:: Assignment ::
Show all lines of the listing that hold the word "caption".

:: Input ::

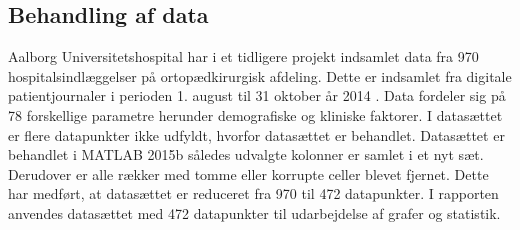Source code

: \subsection*{Behandling af data}
Aalborg Universitetshospital har i et tidligere projekt indsamlet data fra 970 hospitalsindlæggelser på ortopædkirurgisk afdeling. Dette er indsamlet fra digitale patientjournaler i perioden 1. august til 31 oktober år 2014 . Data fordeler sig på 78 forskellige parametre herunder demografiske og kliniske faktorer. I datasættet er flere datapunkter ikke udfyldt, hvorfor datasættet er behandlet. 
Datasættet er behandlet i MATLAB 2015b således udvalgte kolonner er samlet i et nyt sæt. Derudover er alle rækker med tomme eller korrupte celler blevet fjernet. Dette har medført, at datasættet er reduceret fra 970 til 472 datapunkter. I rapporten anvendes datasættet med 472 datapunkter til udarbejdelse af grafer og statistik. 
 




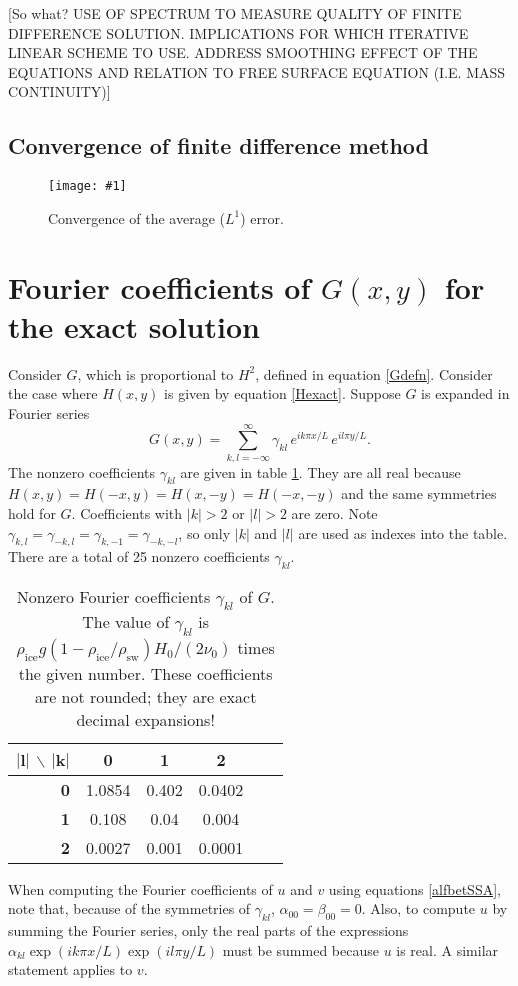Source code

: \documentclass[12pt]{amsart}%
\theoremstyle{plain}
\theoremstyle{definition}
\newcommand{\regfigure}[2]{\texttt{[image: \#1]}}
\begin{document}
[So what?  USE OF SPECTRUM TO MEASURE QUALITY OF FINITE DIFFERENCE SOLUTION.  IMPLICATIONS FOR WHICH ITERATIVE LINEAR SCHEME TO USE.  ADDRESS SMOOTHING EFFECT OF THE EQUATIONS AND RELATION TO FREE SURFACE EQUATION (I.E. MASS CONTINUITY)]

\subsection{Convergence of finite difference method}


\begin{figure}[ht]
\regfigure{testJPISMaverr}{3.0}
\caption{Convergence of the average ($L^1$) error.}
\label{fig:averr}
\end{figure}



\small



\appendix
\section{Fourier coefficients of $G(x,y)$ for the exact solution} Consider $G$, which is proportional to $H^2$, defined in equation \eqref{Gdefn}.  Consider the case where $H(x,y)$ is given by equation \eqref{Hexact}.  Suppose $G$ is expanded in Fourier series
\begin{equation*}
G(x,y) = \sum_{k,l = -\infty}^\infty \gamma_{kl}\, e^{i k \pi x/L}\,e^{i l \pi y/L}.
\end{equation*}
The nonzero coefficients $\gamma_{kl}$ are given in table \ref{tab:coeffs}.  They are all real because $H(x,y) = H(-x,y) = H(x,-y) = H(-x,-y)$ and the same symmetries hold for $G$.  Coefficients with $|k|>2$ or $|l|>2$ are zero. Note $\gamma_{k,l} = \gamma_{-k,l} = \gamma_{k,-1} = \gamma_{-k,-l}$, so only $|k|$ and $|l|$ are used as indexes into the table.  There are a total of 25 nonzero coefficients $\gamma_{kl}$.

\begin{table}[h] \small
\caption{Nonzero Fourier coefficients $\gamma_{kl}$ of $G$.  The value of $\gamma_{kl}$ is $\rho_{\text{ice}} g (1 - \rho_{\text{ice}}/\rho_{\text{sw}}) H_0 / (2 \nu_0)$ times the given number.  These coefficients are not rounded; they are exact decimal expansions!}\label{tab:coeffs}
\begin{tabular}{r|c|c|c|c|c}
$\mathbf{|l|}$ \Large $\backslash$ \normalsize $\mathbf{|k|}$ & \textbf{0} & \textbf{1} & \textbf{2} \\ \hline
\textbf{0} & 1.0854 & 0.402 & 0.0402 \\ \hline
\textbf{1} & 0.108 & 0.04 & 0.004 \\ \hline
\textbf{2} & 0.0027 & 0.001 & 0.0001
\normalsize
\end{tabular}
\end{table}

When computing the Fourier coefficients of $u$ and $v$ using equations \eqref{alfbetSSA}, note that, because of the symmetries of $\gamma_{kl}$, $\alpha_{00} = \beta_{00} = 0$.  Also, to compute $u$ by summing the Fourier series, only the real parts of the expressions $\alpha_{kl} \exp(i k \pi x/L) \exp(i l \pi y/L)$ must be summed because $u$ is real.  A similar statement applies to $v$.
\end{document}
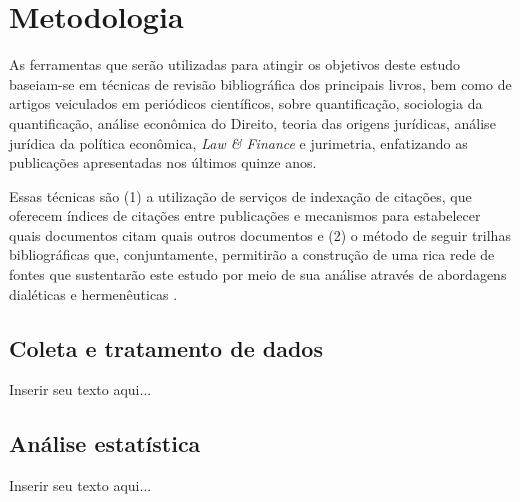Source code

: 
\chapter{Metodologia}
\label{chap_metodologia}

As ferramentas que serão utilizadas para atingir os objetivos deste estudo baseiam-se em técnicas de revisão bibliográfica dos principais livros, bem como de artigos veiculados em periódicos científicos, sobre quantificação, sociologia da quantificação, análise econômica do Direito, teoria das origens jurídicas, análise jurídica da política econômica, \emph{Law \& Finance} e jurimetria, enfatizando as publicações apresentadas nos últimos quinze anos.

Essas técnicas são (1) a utilização de serviços de indexação de citações, que oferecem índices de citações entre publicações e mecanismos para estabelecer quais documentos citam quais outros documentos e (2) o método de seguir trilhas bibliográficas que, conjuntamente, permitirão a construção de uma rica rede de fontes que sustentarão este estudo por meio de sua análise através de abordagens dialéticas e hermenêuticas \cite{booth2003craft}.

\section{Coleta e tratamento de dados}
\label{sec_coleta_e_tratamento_de_dados}

Inserir seu texto aqui...

\section{Análise estatística}
\label{sec_analise_estatistica}

Inserir seu texto aqui...
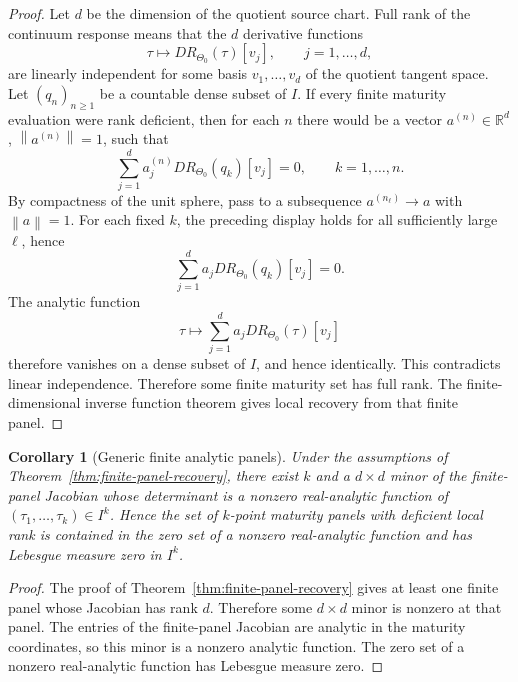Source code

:\documentclass[11pt,a4paper]{amsart}
\theoremstyle{plain}
\newtheorem{corollary}[theorem]{Corollary}
\theoremstyle{definition}
\theoremstyle{remark}
\newcommand{\R}{\mathbb{R}}
\newcommand{\norm}[1]{\left\lVert #1\right\rVert}
\begin{document}
\begin{proof}
Let \(d\) be the dimension of the quotient source chart.  Full rank of the continuum response
means that the \(d\) derivative functions
\[
        \tau\mapsto D R_{\Theta_0}(\tau)[v_j],
        \qquad j=1,\dots,d,
\]
are linearly independent for some basis \(v_1,\dots,v_d\) of the quotient tangent space.  Let
\((q_n)_{n\ge1}\) be a countable dense subset of \(I\).  If every finite maturity evaluation were
rank deficient, then for each \(n\) there would be a vector \(a^{(n)}\in\R^d\), \(\norm{a^{(n)}}=1\),
such that
\[
        \sum_{j=1}^d
        a_j^{(n)}D R_{\Theta_0}(q_k)[v_j]
        =
        0,
        \qquad k=1,\dots,n.
\]
By compactness of the unit sphere, pass to a subsequence \(a^{(n_\ell)}\to a\) with
\(\norm a=1\).  For each fixed \(k\), the preceding display holds for all sufficiently large
\(\ell\), hence
\[
        \sum_{j=1}^d a_jD R_{\Theta_0}(q_k)[v_j]=0.
\]
The analytic function
\[
        \tau\mapsto
        \sum_{j=1}^d a_jD R_{\Theta_0}(\tau)[v_j]
\]
therefore vanishes on a dense subset of \(I\), and hence identically.  This contradicts linear
independence.  Therefore some finite maturity set has full rank.  The finite-dimensional inverse
function theorem gives local recovery from that finite panel.
\end{proof}

\begin{corollary}[Generic finite analytic panels]\label{cor:generic-finite-panel}
Under the assumptions of Theorem~\ref{thm:finite-panel-recovery}, there exist \(k\) and a
\(d\times d\) minor of the finite-panel Jacobian whose determinant is a nonzero real-analytic
function of \((\tau_1,\dots,\tau_k)\in I^k\).  Hence the set of \(k\)-point maturity panels with
deficient local rank is contained in the zero set of a nonzero real-analytic function and has
Lebesgue measure zero in \(I^k\).
\end{corollary}

\begin{proof}
The proof of Theorem~\ref{thm:finite-panel-recovery} gives at least one finite panel whose
Jacobian has rank \(d\).  Therefore some \(d\times d\) minor is nonzero at that panel.  The
entries of the finite-panel Jacobian are analytic in the maturity coordinates, so this minor is a
nonzero analytic function.  The zero set of a nonzero real-analytic function has Lebesgue measure
zero.
\end{proof}
\end{document}
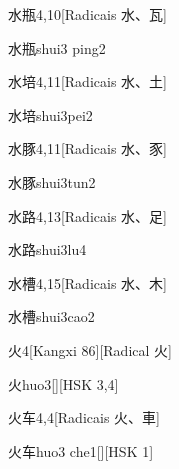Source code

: \begin{entry}{水瓶}{4,10}[Radicais ⽔、⽡]
  \begin{phonetics}{水瓶}{shui3 ping2}
  \end{phonetics}
\end{entry}

\begin{entry}{水培}{4,11}[Radicais ⽔、⼟]
  \begin{phonetics}{水培}{shui3pei2}
  \end{phonetics}
\end{entry}

\begin{entry}{水豚}{4,11}[Radicais ⽔、⾗]
  \begin{phonetics}{水豚}{shui3tun2}
  \end{phonetics}
\end{entry}

\begin{entry}{水路}{4,13}[Radicais ⽔、⾜]
  \begin{phonetics}{水路}{shui3lu4}
  \end{phonetics}
\end{entry}

\begin{entry}{水槽}{4,15}[Radicais ⽔、⽊]
  \begin{phonetics}{水槽}{shui3cao2}
  \end{phonetics}
\end{entry}

\begin{entry}{火}{4}[Kangxi 86][Radical ⽕]
  \begin{phonetics}{火}{huo3}[][HSK 3,4]
  \end{phonetics}
\end{entry}

\begin{entry}{火车}{4,4}[Radicais ⽕、⾞]
  \begin{phonetics}{火车}{huo3 che1}[][HSK 1]
  \end{phonetics}
\end{entry}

:: Result of the task ::
\caption{Convergence of the average ($L^1$) error.}
\caption{Nonzero Fourier coefficients $\gamma_{kl}$ of $G$.  The value of $\gamma_{kl}$ is $\rho_{\text{ice}} g (1 - \rho_{\text{ice}}/\rho_{\text{sw}}) H_0 / (2 \nu_0)$ times the given number.  These coefficients are not rounded; they are exact decimal expansions!}\label{tab:coeffs}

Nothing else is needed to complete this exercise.